Can you tell ZNet something about writing the book? Where does the content come from? What went into making the book what it is?
A few years ago when my campus was embroiled in debate over affirmative action, I wrote an essay about white privilege, challenging white people to recognize that even when we struggle to be anti-racist we walk through the world with enormous privilege. I was surprised by the reaction — both hostile and supportive — to that piece from around the country. It seemed to provoke people in ways I would not have predicted.
For several years after that, in essays and talks, I pursued the question of how white people deal with race. I found audiences were eager to deal with these difficult subjects, which pushed me to challenge myself, personally and intellectually. I don’t consider myself a scholar of race in any technical sense. Instead, this is a book that comes out of my personal and political work.
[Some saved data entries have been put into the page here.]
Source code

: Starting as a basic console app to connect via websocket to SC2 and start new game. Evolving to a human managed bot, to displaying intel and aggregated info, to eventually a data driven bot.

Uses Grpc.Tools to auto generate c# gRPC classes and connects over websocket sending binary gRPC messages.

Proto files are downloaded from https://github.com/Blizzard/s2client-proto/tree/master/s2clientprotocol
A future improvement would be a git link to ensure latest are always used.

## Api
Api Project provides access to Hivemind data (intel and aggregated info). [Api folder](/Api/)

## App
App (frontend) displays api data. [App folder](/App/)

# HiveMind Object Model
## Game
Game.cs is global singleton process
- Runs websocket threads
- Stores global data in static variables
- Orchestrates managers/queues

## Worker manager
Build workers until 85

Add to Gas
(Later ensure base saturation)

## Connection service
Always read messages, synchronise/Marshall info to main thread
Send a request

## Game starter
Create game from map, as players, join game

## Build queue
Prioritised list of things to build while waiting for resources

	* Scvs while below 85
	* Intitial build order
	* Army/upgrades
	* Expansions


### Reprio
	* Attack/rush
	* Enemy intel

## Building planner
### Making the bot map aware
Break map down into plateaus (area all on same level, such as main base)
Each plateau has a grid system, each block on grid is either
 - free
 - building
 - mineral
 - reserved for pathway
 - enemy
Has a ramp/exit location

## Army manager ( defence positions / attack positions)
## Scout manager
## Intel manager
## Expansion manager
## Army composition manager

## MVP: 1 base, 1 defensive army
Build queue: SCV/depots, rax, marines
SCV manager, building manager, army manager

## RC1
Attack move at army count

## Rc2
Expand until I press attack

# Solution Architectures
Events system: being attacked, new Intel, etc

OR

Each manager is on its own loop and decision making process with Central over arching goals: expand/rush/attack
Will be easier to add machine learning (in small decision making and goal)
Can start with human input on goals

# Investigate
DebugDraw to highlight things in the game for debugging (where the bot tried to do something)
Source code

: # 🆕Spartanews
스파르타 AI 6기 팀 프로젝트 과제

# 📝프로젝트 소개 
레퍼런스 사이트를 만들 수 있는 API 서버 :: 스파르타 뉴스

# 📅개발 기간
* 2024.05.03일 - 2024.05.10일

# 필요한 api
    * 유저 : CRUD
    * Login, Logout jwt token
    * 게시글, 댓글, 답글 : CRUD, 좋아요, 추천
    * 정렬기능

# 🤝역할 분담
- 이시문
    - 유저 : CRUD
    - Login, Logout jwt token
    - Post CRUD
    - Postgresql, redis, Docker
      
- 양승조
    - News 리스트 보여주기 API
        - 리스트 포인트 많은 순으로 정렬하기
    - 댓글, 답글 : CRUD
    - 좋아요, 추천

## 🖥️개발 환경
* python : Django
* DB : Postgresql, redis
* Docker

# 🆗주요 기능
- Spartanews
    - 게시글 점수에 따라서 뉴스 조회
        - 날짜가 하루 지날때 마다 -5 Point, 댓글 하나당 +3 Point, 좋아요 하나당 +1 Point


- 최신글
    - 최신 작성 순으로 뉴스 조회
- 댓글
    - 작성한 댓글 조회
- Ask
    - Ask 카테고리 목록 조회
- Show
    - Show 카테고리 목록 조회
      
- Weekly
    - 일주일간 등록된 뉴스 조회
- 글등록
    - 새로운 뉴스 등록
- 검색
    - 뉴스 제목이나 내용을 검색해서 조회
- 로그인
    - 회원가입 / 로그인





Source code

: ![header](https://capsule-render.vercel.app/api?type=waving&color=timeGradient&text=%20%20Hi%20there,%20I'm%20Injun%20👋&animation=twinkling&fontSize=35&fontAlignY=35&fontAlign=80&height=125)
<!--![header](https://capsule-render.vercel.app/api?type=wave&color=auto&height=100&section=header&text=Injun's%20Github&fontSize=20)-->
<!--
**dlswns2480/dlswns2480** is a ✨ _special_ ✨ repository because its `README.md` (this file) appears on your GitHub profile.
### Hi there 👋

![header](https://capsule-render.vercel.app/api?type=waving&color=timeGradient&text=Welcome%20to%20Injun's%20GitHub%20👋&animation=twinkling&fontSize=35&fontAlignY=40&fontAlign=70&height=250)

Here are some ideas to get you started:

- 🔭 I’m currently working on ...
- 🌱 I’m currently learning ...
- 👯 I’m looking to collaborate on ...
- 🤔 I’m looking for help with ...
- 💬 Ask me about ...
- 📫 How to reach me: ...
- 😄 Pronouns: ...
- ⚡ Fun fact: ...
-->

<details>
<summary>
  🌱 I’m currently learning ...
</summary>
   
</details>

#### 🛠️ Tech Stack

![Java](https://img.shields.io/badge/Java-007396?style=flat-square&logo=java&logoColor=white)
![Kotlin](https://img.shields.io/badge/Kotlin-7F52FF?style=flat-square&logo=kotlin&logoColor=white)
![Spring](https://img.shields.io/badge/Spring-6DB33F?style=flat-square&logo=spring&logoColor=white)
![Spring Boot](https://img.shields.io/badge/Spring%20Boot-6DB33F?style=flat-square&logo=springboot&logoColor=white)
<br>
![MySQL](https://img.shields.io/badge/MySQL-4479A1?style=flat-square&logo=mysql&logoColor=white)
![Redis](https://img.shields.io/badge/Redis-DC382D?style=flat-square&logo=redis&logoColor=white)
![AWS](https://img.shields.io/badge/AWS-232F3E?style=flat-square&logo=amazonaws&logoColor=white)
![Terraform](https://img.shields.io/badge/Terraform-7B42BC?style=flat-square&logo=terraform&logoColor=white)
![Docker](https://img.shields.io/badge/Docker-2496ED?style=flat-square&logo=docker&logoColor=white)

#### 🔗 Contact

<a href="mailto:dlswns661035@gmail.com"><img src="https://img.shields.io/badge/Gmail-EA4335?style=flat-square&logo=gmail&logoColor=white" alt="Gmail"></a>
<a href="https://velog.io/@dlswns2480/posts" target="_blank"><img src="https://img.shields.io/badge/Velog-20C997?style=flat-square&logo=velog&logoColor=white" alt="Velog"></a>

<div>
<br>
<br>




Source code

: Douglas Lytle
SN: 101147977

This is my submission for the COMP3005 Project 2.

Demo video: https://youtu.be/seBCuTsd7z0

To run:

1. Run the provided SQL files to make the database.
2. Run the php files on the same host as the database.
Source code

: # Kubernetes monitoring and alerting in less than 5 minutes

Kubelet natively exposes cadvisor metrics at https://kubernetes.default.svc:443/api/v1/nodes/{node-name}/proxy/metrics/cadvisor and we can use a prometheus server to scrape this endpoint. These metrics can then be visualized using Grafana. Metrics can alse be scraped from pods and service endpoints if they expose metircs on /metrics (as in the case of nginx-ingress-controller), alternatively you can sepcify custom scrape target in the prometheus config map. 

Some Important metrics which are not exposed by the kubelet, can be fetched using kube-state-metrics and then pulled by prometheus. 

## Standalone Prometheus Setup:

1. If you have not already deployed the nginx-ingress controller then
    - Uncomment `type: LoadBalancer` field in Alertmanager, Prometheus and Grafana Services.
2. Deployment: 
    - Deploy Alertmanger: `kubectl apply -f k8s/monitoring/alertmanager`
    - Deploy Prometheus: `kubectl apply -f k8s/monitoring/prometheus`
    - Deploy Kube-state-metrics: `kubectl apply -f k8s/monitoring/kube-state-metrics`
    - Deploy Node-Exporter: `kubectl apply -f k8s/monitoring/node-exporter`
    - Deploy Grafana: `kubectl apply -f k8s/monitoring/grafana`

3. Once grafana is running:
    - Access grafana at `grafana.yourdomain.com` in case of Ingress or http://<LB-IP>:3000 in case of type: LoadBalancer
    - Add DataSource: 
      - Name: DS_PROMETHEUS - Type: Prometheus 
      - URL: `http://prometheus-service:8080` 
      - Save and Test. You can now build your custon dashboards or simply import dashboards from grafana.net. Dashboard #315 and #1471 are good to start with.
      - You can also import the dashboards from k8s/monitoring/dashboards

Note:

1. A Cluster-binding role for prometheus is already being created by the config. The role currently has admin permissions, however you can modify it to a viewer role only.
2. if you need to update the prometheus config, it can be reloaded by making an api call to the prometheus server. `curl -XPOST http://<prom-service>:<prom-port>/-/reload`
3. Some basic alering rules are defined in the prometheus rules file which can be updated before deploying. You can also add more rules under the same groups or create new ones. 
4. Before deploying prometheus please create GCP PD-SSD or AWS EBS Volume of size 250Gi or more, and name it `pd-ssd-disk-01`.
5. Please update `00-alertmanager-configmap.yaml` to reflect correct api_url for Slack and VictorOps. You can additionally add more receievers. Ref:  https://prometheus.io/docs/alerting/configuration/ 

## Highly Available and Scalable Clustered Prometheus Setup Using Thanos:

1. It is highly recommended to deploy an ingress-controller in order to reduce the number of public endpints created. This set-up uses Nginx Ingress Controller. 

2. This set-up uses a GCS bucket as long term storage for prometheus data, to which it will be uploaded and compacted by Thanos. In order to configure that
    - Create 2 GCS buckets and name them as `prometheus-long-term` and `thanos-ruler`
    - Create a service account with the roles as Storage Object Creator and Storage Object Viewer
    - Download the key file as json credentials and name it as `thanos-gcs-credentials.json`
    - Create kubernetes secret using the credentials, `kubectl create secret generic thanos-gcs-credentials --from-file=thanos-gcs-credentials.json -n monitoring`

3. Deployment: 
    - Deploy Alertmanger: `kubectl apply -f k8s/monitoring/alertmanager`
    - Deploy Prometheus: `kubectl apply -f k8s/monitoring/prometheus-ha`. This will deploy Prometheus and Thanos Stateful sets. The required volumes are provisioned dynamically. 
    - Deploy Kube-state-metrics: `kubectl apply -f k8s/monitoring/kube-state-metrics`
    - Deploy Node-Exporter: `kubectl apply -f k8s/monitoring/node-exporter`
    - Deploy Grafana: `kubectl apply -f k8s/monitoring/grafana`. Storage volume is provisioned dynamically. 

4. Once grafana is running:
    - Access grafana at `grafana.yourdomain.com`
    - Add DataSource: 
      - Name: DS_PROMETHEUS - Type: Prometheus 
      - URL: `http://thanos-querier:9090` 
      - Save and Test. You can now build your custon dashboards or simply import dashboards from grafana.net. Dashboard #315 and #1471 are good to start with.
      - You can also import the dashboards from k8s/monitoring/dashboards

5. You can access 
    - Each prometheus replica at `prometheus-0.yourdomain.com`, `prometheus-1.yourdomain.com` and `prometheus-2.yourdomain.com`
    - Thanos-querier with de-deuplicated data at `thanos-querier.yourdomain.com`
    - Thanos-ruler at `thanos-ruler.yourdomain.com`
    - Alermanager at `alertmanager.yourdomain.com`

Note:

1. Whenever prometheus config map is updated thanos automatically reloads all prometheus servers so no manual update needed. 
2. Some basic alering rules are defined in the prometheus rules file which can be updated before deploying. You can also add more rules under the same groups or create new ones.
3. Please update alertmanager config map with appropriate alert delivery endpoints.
Parts of the book will certainly anger white people who want to believe we have a “level playing field†in this country. Parts of the book — such as the section explaining why Thomas Jefferson was a rapist — will likely anger a wide range of people. And in other parts of the book, I try to push liberals and leftists to challenge some of the assumptions and practices we have grown comfortable with. I suppose it’s a book designed to piss off everyone in some fashion, I hope for the sake of deepening our understanding.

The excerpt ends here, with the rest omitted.